Indigenous bassist, composer, and bandleader Mali Obomsawin has released the single “Odana” via Out of Your Head Records. The song encompasses elements from the history of the Abenaki, and brings them together via Jazz improvisation. Drawn from a 17th century ballad made famous by their cousin Alanis Obomsawin, Obomsawin’s single opens with brass bands intended to evoke the marching bands brought to Native reservations by Jesuit priests. The single is taken from Obomsawin’s compositional suite, Sweet Tooth, arriving on October 28, 2022.

Obomsawin discusses “Odana”:

The first song, “Odana”, looks to the reservation community where I’m enrolled. Odana is a Wabanaki word for ‘the village’ – and Odanak, the name of our Abenaki reservation in southern Quebec, means “at the village.” Writer unknown, this ballad is a homage to this home that our ancestors founded in the late 1600s.

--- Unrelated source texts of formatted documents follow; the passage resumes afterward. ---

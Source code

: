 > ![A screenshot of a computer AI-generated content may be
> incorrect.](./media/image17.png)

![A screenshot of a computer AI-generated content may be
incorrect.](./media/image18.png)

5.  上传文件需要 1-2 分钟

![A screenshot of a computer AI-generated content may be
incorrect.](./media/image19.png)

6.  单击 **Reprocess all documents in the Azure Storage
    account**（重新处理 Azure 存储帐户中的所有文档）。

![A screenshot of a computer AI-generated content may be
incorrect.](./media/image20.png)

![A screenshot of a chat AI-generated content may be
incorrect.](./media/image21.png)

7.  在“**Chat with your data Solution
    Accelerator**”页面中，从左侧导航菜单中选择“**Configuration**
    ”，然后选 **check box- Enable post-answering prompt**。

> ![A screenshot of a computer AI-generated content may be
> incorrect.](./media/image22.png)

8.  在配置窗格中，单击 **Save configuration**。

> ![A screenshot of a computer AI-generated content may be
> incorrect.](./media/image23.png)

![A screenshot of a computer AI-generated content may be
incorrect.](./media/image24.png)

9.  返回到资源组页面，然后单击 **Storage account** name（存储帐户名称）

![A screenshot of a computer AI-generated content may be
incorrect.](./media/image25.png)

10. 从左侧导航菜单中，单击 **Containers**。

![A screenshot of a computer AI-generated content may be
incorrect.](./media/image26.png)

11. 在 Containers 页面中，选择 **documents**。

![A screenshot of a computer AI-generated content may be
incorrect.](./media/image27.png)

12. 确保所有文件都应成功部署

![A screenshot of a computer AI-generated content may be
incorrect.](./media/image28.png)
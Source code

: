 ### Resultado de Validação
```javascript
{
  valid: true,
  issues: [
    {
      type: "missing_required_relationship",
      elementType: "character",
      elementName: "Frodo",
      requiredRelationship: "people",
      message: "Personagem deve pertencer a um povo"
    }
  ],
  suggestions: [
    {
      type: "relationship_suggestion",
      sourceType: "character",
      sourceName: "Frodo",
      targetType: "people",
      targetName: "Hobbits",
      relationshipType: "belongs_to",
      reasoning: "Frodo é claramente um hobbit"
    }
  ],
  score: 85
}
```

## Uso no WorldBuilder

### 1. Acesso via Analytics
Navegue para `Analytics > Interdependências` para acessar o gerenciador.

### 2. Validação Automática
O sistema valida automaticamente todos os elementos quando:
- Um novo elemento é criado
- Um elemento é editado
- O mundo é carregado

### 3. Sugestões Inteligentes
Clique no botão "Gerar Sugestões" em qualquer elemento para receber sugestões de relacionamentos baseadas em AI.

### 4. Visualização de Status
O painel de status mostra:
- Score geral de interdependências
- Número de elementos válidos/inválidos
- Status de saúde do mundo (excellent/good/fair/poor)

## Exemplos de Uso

“Odana” tells the story of those ancestors who fled to modern-day Canada to escape biological warfare and scalp bounties (17th & 18th centuries) issued by the English crown in its colonies. The bounty proclamations, in particular, deterred Abenaki families from returning permanently to their ancestral territories by the end of the 18th century. The lyrics warn Abenakis to “be vigilant” so that the ground remains peaceful and they do not lose their newly founded villages at Odanak and “Mazipskoik” at the head of Lake Champlain. The lyrics describe “a great forest extending from the village,” a stolen homeland. Finally, the lyrics thank our forefathers for guarding this place for us and emphasize the importance of this place to the survival of Abenaki people in the face of genocide.

The upcoming album Sweet Tooth blends Wabanaki stories and songs passed down in Obomsawin’s own family with tunes addressing “contemporary Indigenous life, colonization, continuity, love and rage”. It features field recordings of relatives at Odanak First Nation, but also conveys a larger story of the Wabanaki people, stretching across the domain of their confederacy from Eastern Canada to Southern New England.